Sim, Ana e Clara se relacionam, e embora eu seja a favor de mulheres se beijando em todas as mídias possíveis, devo confessar que a maneira como o relacionamento foi tratado durante o filme me deixou incomodada.

As Boas Maneiras revive o tropo de uma pessoa branca e abastada se relacionar com um empregado ou empregada negro: o fato de serem duas mulheres não alivia muito a barra da dinâmica da relação, em especial considerando que Clara estava endividada, precisando do dinheiro e não podia simplesmente ir embora. A narrativa cita isso, sem jamais abordar a pressão que isso colocaria em Clara para não recusar nada que Ana lhe pedisse.

Pior ainda, Ana continua sendo patroa de Clara, mesmo após o início da relação.

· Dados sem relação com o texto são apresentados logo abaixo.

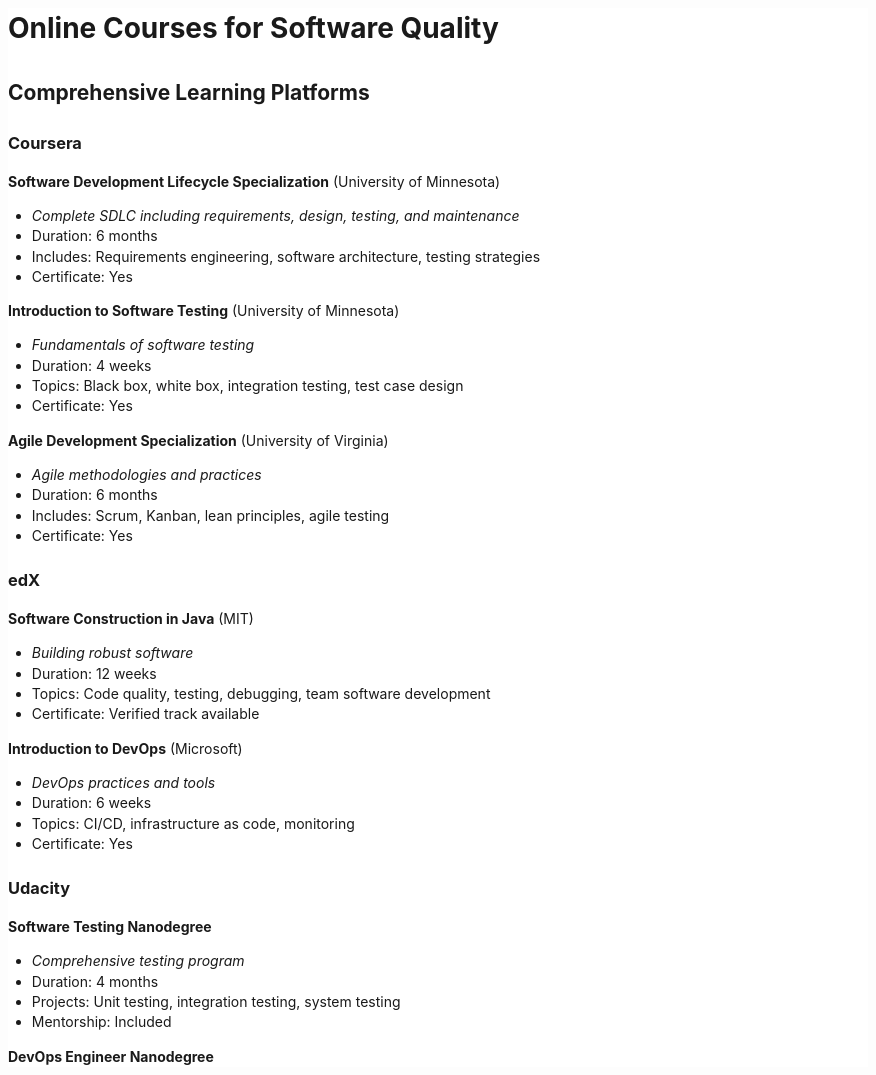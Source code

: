 # Online Courses for Software Quality

## Comprehensive Learning Platforms

### Coursera

**Software Development Lifecycle Specialization** (University of Minnesota)

- _Complete SDLC including requirements, design, testing, and maintenance_
- Duration: 6 months
- Includes: Requirements engineering, software architecture, testing strategies
- Certificate: Yes

**Introduction to Software Testing** (University of Minnesota)

- _Fundamentals of software testing_
- Duration: 4 weeks
- Topics: Black box, white box, integration testing, test case design
- Certificate: Yes

**Agile Development Specialization** (University of Virginia)

- _Agile methodologies and practices_
- Duration: 6 months
- Includes: Scrum, Kanban, lean principles, agile testing
- Certificate: Yes

### edX

**Software Construction in Java** (MIT)

- _Building robust software_
- Duration: 12 weeks
- Topics: Code quality, testing, debugging, team software development
- Certificate: Verified track available

**Introduction to DevOps** (Microsoft)

- _DevOps practices and tools_
- Duration: 6 weeks
- Topics: CI/CD, infrastructure as code, monitoring
- Certificate: Yes

### Udacity

**Software Testing Nanodegree**

- _Comprehensive testing program_
- Duration: 4 months
- Projects: Unit testing, integration testing, system testing
- Mentorship: Included

**DevOps Engineer Nanodegree**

O outro tropo utilizado pelo filme é o da gravidez monstruosa. Explicando sem dar (muito) spoiler, a gravidez de Ana lhe traz consequências aterradoras, algo interessante levando em consideração que a gravidez é resultado de um caso extraconjugal. Se Clara não julga Ana pela sua conduta, o enredo a pune severamente por isso.

A aplicação desses tropos constitui apenas uma fração do enredo, a construção do pano de fundo para o que acontece ao filho de Ana, o Joel: quem assistiu o trailer deve ter entendido que o bebê é um lobisomem.

As Boas Maneiras, é, na verdade, sobre Clara e a maternidade adotiva de uma criança no mínimo complicada. Ana concentra em si todos os aspectos problemáticos, portanto o foco em Clara e em Joel salva a pátria para o filme.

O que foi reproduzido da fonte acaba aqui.